▶ [What needs to be done]: Repeat the records given below in full, with no changes.

▶ [Entries provided]:
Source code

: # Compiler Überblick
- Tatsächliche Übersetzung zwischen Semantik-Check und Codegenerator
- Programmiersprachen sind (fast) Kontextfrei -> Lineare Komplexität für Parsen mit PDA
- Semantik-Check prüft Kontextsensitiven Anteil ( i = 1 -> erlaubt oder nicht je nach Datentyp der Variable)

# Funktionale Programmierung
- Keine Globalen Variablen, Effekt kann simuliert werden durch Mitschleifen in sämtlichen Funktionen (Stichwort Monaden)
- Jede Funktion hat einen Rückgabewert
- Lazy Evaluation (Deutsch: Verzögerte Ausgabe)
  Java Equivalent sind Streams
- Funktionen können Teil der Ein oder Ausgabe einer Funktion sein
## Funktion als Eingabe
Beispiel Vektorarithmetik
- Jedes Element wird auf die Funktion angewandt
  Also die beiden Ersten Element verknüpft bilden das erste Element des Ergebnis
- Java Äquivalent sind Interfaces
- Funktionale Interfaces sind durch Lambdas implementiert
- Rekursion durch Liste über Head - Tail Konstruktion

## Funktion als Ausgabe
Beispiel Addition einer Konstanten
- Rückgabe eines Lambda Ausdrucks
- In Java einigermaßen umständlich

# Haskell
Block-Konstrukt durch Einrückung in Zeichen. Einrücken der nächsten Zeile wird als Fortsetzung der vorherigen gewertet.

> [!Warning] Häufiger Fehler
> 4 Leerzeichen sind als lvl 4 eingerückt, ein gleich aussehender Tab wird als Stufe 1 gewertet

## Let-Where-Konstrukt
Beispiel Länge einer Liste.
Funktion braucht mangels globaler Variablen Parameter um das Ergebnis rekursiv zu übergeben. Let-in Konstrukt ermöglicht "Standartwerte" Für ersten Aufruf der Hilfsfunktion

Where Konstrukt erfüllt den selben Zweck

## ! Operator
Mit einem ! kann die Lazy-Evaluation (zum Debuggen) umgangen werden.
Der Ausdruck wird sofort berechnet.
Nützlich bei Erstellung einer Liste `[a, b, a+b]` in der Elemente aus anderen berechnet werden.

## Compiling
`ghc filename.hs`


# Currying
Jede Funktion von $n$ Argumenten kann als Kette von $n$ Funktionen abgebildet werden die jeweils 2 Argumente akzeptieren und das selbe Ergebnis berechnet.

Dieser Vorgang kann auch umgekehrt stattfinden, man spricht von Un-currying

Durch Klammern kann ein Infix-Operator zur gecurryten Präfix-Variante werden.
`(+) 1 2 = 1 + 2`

▶ [Solution for this exercise]:
Source code

: # Compiler Überblick
- Tatsächliche Übersetzung zwischen Semantik-Check und Codegenerator
- Programmiersprachen sind (fast) Kontextfrei -> Lineare Komplexität für Parsen mit PDA
- Semantik-Check prüft Kontextsensitiven Anteil ( i = 1 -> erlaubt oder nicht je nach Datentyp der Variable)

# Funktionale Programmierung
- Keine Globalen Variablen, Effekt kann simuliert werden durch Mitschleifen in sämtlichen Funktionen (Stichwort Monaden)
- Jede Funktion hat einen Rückgabewert
- Lazy Evaluation (Deutsch: Verzögerte Ausgabe)
  Java Equivalent sind Streams
- Funktionen können Teil der Ein oder Ausgabe einer Funktion sein
## Funktion als Eingabe
Beispiel Vektorarithmetik
- Jedes Element wird auf die Funktion angewandt
  Also die beiden Ersten Element verknüpft bilden das erste Element des Ergebnis
- Java Äquivalent sind Interfaces
- Funktionale Interfaces sind durch Lambdas implementiert
- Rekursion durch Liste über Head - Tail Konstruktion

## Funktion als Ausgabe
Beispiel Addition einer Konstanten
- Rückgabe eines Lambda Ausdrucks
- In Java einigermaßen umständlich

# Haskell
Block-Konstrukt durch Einrückung in Zeichen. Einrücken der nächsten Zeile wird als Fortsetzung der vorherigen gewertet.

> [!Warning] Häufiger Fehler
> 4 Leerzeichen sind als lvl 4 eingerückt, ein gleich aussehender Tab wird als Stufe 1 gewertet

## Let-Where-Konstrukt
Beispiel Länge einer Liste.
Funktion braucht mangels globaler Variablen Parameter um das Ergebnis rekursiv zu übergeben. Let-in Konstrukt ermöglicht "Standartwerte" Für ersten Aufruf der Hilfsfunktion

Where Konstrukt erfüllt den selben Zweck

## ! Operator
Mit einem ! kann die Lazy-Evaluation (zum Debuggen) umgangen werden.
Der Ausdruck wird sofort berechnet.
Nützlich bei Erstellung einer Liste `[a, b, a+b]` in der Elemente aus anderen berechnet werden.

## Compiling
`ghc filename.hs`


# Currying
Jede Funktion von $n$ Argumenten kann als Kette von $n$ Funktionen abgebildet werden die jeweils 2 Argumente akzeptieren und das selbe Ergebnis berechnet.

Dieser Vorgang kann auch umgekehrt stattfinden, man spricht von Un-currying

Durch Klammern kann ein Infix-Operator zur gecurryten Präfix-Variante werden.
`(+) 1 2 = 1 + 2`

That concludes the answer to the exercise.